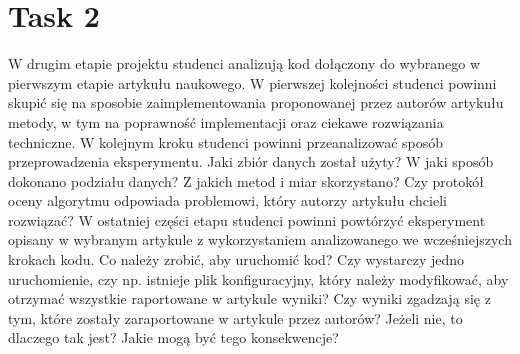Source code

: \documentclass[a4paper]{LTJournalArticle}
\begin{document}
	\section{Task 2}
	W drugim etapie projektu studenci analizują kod dołączony do wybranego
	w pierwszym etapie artykułu naukowego. W pierwszej kolejności studenci
	powinni skupić się na sposobie zaimplementowania proponowanej przez
	autorów artykułu metody, w tym na poprawność implementacji oraz ciekawe
	rozwiązania techniczne.
	W kolejnym kroku studenci powinni przeanalizować sposób
	przeprowadzenia eksperymentu. Jaki zbiór danych został użyty? W jaki sposób
	dokonano podziału danych? Z jakich metod i miar skorzystano? Czy protokół
	oceny algorytmu odpowiada problemowi, który autorzy artykułu chcieli
	rozwiązać?
	W ostatniej części etapu studenci powinni powtórzyć eksperyment opisany
	w wybranym artykule z wykorzystaniem analizowanego we wcześniejszych
	krokach kodu. Co należy zrobić, aby uruchomić kod? Czy wystarczy jedno
	uruchomienie, czy np. istnieje plik konfiguracyjny, który należy modyfikować,
	aby otrzymać wszystkie raportowane w artykule wyniki? Czy wyniki zgadzają się
	z tym, które zostały zaraportowane w artykule przez autorów? Jeżeli nie, to
	dlaczego tak jest? Jakie mogą być tego konsekwencje?
\end{document}
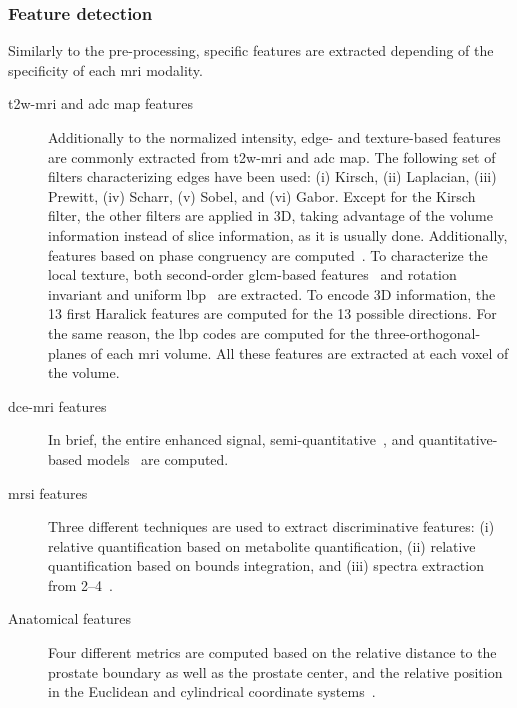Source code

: \documentclass[conference]{sty/ieeeconf}
\begin{document}
\subsubsection{Feature detection}\label{subsec:chp6:method:fea-det}
Similarly to the pre-processing, specific features are extracted
depending of the specificity of each \ac{mri} modality.
\begin{description}
\item[\ac{t2w}-\ac{mri} and \ac{adc} map features]
Additionally to the normalized intensity, edge- and texture-based
features are commonly extracted from \ac{t2w}-\ac{mri} and \ac{adc}
map.
The following set of filters characterizing edges have been used: (i)
Kirsch, (ii) Laplacian, (iii) Prewitt, (iv) Scharr, (v) Sobel, and
(vi) Gabor.
Except for the Kirsch filter, the other filters are applied in 3D,
taking advantage of the volume information instead of slice
information, as it is usually done.
Additionally, features based on phase congruency are
computed~\cite{kovesi1999image}.
To characterize the local texture, both second-order \ac{glcm}-based
features~\cite{Haralick1973} and rotation invariant and uniform
\ac{lbp}~\cite{ojala2002multiresolution} are extracted.
To encode 3D information, the 13 first Haralick features are computed
for the 13 possible directions.
For the same reason, the \ac{lbp} codes are computed for the
three-orthogonal-planes of each \ac{mri} volume.
All these features are extracted at each voxel of the volume.

\item[\ac{dce}-\ac{mri} features]
In brief, the entire enhanced signal, semi-quantitative~\cite{Huisman2001}, and
quantitative-based
models~\cite{brix1991pharmacokinetic,hoffmann1995pharmacokinetic,tofts1995quantitative,giannini2015fully}
are computed.

\item[\ac{mrsi} features]
Three different techniques are used to extract
discriminative features: (i) relative quantification based on
metabolite quantification, (ii) relative
quantification based on bounds integration, and (iii) spectra
extraction from \SIrange{2}{4}{\ppm}~\cite{Lemaitre2016thesis}.

\item[Anatomical features]
Four different metrics are computed based on the relative distance to the
prostate boundary as well as the prostate center, and the relative
position in the Euclidean and cylindrical coordinate
systems~\cite{Chen2002,Litjens2014}.

\end{description}
\end{document}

****************************************

What the task requires
For this exercise, reproduce exactly the lines of the records above from the one with "w pierwszym etapie" up to and including the one with "Additionally to the", without pictures.

Response box
	w pierwszym etapie artykułu naukowego. W pierwszej kolejności studenci
	powinni skupić się na sposobie zaimplementowania proponowanej przez
	autorów artykułu metody, w tym na poprawność implementacji oraz ciekawe
	rozwiązania techniczne.
	W kolejnym kroku studenci powinni przeanalizować sposób
	przeprowadzenia eksperymentu. Jaki zbiór danych został użyty? W jaki sposób
	dokonano podziału danych? Z jakich metod i miar skorzystano? Czy protokół
	oceny algorytmu odpowiada problemowi, który autorzy artykułu chcieli
	rozwiązać?
	W ostatniej części etapu studenci powinni powtórzyć eksperyment opisany
	w wybranym artykule z wykorzystaniem analizowanego we wcześniejszych
	krokach kodu. Co należy zrobić, aby uruchomić kod? Czy wystarczy jedno
	uruchomienie, czy np. istnieje plik konfiguracyjny, który należy modyfikować,
	aby otrzymać wszystkie raportowane w artykule wyniki? Czy wyniki zgadzają się
	z tym, które zostały zaraportowane w artykule przez autorów? Jeżeli nie, to
	dlaczego tak jest? Jakie mogą być tego konsekwencje?
\end{document}
Source code

: \documentclass[conference]{sty/ieeeconf}
\begin{document}
\subsubsection{Feature detection}\label{subsec:chp6:method:fea-det}
Similarly to the pre-processing, specific features are extracted
depending of the specificity of each \ac{mri} modality.
\begin{description}
\item[\ac{t2w}-\ac{mri} and \ac{adc} map features]
Additionally to the normalized intensity, edge- and texture-based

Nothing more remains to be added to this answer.